01.02.2013 | OPINIÓN
Las formas de explicar (y eludir) nuestro pasado
Fabián Harari
La llamada «Asamblea del año XIII» no fue el primer congreso constituyente (uno anterior funcionó entre febrero y abril de 1812), ni dictó ninguna Constitución (la primera fue en 1819), ni estableció ningún cuerpo legal de importancia (el primero fue el Estatuto Provisorio de 1815). Fue, más bien, conocida por sus medidas ejecutivas: la prohibición del uso de instrumentos de tortura (aunque siguieron vigentes las penas corporales), el remplazo de símbolos monárquicos españoles por republicanos propios, la adopción del Himno Nacional y la Ley de Libertad de Vientres, entre otros.
Al analizar este período formativo, la historia se debate entre el revisionismo (porteños contra provincianos) y el esoterismo de la academia (donde todo se explica por cambios en el discurso). No obstante, a poco de indagar en algunos aspectos de la dinámica de dicha asamblea, podemos verificar la diferencia entre estas posiciones y la realidad.
En primer lugar, los diputados no representaban a «las provincias» sino a sus clases poseedoras. Los vecinos (propietarios con rentas u oficios reconocidos) designaban electores (vecinos distinguidos) y ellos elegían diputados.
Los pobres, los peones, los negros libres o esclavos, no votaban. Y no por las particularidades del discurso político, sino por intereses materiales muy tangibles.

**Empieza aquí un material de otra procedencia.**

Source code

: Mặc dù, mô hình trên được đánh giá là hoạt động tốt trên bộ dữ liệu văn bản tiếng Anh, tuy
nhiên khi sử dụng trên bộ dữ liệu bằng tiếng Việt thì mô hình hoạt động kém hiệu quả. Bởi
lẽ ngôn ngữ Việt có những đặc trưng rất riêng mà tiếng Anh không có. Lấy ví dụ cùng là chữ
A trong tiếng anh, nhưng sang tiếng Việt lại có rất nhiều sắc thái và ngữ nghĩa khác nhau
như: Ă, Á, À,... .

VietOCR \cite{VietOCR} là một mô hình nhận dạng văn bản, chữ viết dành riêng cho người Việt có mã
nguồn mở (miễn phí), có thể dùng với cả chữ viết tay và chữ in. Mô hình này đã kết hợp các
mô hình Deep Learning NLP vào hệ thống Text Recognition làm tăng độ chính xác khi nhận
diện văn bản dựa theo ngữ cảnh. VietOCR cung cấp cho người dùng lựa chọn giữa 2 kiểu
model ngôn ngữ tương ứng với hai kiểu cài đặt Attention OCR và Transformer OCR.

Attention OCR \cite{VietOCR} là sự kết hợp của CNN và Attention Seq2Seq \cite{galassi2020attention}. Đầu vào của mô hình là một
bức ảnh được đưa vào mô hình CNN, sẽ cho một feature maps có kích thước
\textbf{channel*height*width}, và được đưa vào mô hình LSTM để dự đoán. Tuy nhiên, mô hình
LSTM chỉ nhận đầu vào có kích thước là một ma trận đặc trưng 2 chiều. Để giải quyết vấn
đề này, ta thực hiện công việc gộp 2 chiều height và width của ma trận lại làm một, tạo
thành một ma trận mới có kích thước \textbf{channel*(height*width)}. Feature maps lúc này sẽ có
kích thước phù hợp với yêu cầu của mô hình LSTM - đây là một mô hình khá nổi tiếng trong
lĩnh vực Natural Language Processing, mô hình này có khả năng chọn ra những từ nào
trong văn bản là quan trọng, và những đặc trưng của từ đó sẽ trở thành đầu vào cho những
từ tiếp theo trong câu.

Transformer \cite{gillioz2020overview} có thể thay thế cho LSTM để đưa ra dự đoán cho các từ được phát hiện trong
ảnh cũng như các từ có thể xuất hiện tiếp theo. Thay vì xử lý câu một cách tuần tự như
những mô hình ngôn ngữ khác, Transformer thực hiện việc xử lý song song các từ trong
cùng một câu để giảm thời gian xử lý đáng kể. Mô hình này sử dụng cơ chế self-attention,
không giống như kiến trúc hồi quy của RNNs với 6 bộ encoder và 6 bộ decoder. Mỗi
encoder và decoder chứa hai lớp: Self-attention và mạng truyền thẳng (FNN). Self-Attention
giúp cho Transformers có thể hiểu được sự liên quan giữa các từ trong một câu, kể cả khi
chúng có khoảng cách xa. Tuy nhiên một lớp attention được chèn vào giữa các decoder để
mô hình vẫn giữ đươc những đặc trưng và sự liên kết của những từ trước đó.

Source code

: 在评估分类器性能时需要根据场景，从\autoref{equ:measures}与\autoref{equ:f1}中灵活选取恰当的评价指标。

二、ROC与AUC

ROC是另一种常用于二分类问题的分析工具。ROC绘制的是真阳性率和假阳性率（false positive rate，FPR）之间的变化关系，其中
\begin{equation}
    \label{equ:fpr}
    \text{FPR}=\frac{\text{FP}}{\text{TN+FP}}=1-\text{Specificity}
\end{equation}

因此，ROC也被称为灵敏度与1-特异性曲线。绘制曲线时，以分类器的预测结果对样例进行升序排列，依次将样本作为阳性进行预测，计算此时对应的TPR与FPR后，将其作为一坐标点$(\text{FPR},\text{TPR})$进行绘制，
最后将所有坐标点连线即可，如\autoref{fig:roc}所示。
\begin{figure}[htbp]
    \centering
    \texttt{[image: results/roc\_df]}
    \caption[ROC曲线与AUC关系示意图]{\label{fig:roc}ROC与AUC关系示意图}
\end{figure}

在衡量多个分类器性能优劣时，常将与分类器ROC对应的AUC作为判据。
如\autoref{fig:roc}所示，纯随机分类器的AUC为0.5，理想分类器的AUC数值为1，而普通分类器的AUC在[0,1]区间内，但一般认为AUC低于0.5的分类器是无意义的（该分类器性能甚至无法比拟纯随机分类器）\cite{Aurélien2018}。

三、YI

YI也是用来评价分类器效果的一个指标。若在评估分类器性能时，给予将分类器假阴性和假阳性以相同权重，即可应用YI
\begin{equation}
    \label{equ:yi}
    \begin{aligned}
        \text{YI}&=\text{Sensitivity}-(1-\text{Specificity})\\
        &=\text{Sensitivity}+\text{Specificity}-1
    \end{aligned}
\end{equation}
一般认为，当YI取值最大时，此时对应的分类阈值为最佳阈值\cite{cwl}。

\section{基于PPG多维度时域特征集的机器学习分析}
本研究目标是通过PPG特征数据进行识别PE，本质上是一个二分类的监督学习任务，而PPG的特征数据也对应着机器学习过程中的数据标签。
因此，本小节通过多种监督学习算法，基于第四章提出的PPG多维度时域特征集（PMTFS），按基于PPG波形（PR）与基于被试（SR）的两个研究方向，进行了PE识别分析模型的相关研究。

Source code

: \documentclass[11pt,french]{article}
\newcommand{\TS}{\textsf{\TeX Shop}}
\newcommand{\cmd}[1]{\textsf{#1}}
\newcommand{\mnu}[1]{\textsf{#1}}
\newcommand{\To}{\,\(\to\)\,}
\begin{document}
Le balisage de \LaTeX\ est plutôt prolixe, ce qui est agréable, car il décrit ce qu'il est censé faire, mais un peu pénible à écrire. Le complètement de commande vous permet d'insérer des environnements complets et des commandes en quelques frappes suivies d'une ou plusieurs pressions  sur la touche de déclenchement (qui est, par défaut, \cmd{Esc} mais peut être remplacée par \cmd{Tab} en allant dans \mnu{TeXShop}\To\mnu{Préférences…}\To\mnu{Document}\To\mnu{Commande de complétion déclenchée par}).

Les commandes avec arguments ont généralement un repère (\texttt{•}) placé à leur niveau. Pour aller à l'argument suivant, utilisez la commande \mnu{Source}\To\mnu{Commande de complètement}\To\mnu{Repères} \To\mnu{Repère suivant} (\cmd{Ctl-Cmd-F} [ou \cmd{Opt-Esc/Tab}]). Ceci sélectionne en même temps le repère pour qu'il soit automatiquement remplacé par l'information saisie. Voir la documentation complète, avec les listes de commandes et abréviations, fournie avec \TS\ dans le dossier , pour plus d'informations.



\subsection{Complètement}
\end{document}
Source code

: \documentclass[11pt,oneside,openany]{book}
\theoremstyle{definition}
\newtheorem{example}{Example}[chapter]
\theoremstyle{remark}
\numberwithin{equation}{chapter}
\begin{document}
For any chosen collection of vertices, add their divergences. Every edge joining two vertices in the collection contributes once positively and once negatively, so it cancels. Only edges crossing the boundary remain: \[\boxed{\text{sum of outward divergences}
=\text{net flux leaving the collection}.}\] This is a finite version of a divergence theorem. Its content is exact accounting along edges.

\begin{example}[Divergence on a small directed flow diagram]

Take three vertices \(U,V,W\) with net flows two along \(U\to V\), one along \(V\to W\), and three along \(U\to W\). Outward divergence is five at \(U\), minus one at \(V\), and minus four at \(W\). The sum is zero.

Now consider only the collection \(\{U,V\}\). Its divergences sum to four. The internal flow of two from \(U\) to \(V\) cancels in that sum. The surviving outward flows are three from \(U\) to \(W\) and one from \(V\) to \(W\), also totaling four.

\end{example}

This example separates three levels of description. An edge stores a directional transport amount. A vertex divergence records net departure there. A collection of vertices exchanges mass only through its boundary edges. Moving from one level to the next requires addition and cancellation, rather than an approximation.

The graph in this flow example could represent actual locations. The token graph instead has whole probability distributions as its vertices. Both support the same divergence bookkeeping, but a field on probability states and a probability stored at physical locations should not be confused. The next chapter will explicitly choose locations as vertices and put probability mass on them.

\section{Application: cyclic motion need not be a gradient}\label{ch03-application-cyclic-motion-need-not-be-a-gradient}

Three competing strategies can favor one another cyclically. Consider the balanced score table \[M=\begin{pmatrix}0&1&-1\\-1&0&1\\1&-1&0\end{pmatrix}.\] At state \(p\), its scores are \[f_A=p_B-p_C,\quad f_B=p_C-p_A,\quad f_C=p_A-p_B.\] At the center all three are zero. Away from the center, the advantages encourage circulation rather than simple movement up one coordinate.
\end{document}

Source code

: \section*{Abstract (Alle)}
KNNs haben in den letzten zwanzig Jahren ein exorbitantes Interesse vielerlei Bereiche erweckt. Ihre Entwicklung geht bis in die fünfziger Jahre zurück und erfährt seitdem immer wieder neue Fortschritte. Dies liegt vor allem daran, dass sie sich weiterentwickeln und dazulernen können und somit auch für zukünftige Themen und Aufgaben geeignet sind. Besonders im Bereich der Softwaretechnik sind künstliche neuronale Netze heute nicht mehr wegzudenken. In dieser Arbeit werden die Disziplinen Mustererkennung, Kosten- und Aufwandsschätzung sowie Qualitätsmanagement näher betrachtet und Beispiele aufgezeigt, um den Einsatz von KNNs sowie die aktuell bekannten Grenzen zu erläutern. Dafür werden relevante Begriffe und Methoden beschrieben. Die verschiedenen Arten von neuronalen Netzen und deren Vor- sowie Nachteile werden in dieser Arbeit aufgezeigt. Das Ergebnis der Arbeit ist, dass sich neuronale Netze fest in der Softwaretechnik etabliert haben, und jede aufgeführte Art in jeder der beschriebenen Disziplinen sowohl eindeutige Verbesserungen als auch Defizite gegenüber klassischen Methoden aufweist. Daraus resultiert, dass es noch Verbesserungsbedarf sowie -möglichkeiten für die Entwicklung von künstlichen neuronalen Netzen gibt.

En segundo lugar, contrariamente al mito del interior progresista, los diputados por las provincias de Tucumán, Salta y Jujuy tenían expresas órdenes de oponerse a la declaración de independencia. Los de Córdoba no portaban instrucciones precisas y sólo los de Potosí y la Banda Oriental pugnaban por ello. Con lo cual, no sólo resulta difícil absolver a las provincias de incubar ideas retrógradas, sino que las diferentes posiciones diluyen eso que se llama «interior».
Por último, si examinamos las discusiones en torno a quién debía ser considerado «ciudadano» (es decir, un habitante con derechos políticos), vemos que los diferentes proyectos ponían fuertes restricciones para acceder a semejante condición. ¿Cuáles eran? Ser deudor, no saber leer o escribir, ser doméstico asalariado y no tener «propiedad u oficio lucrativo». En definitiva, ser pobre o, más precisamente, ser explotado. No se trata de una reminiscencia feudal o aristocrática. El corte no se establece en función de linajes o títulos nobiliarios, sino sobre la base de la propiedad de los medios de producción y de vida (y las circunstancias que la circundan). Es decir, se divide a la sociedad con un criterio capitalista. En esto coinciden Buenos Aires y las provincias. Las razones no se encuentran en la mutación del discurso ni en la deliberación abstracta de ciertas «élites», sino en la necesidad de la burguesía de evitar que se cuelen los intereses de los explotados.
Si comenzásemos nuestras investigaciones desde este evidente punto de partida, llegaríamos a un puerto menos complaciente con los poderes de turno, pero más conciliado con el conocimiento.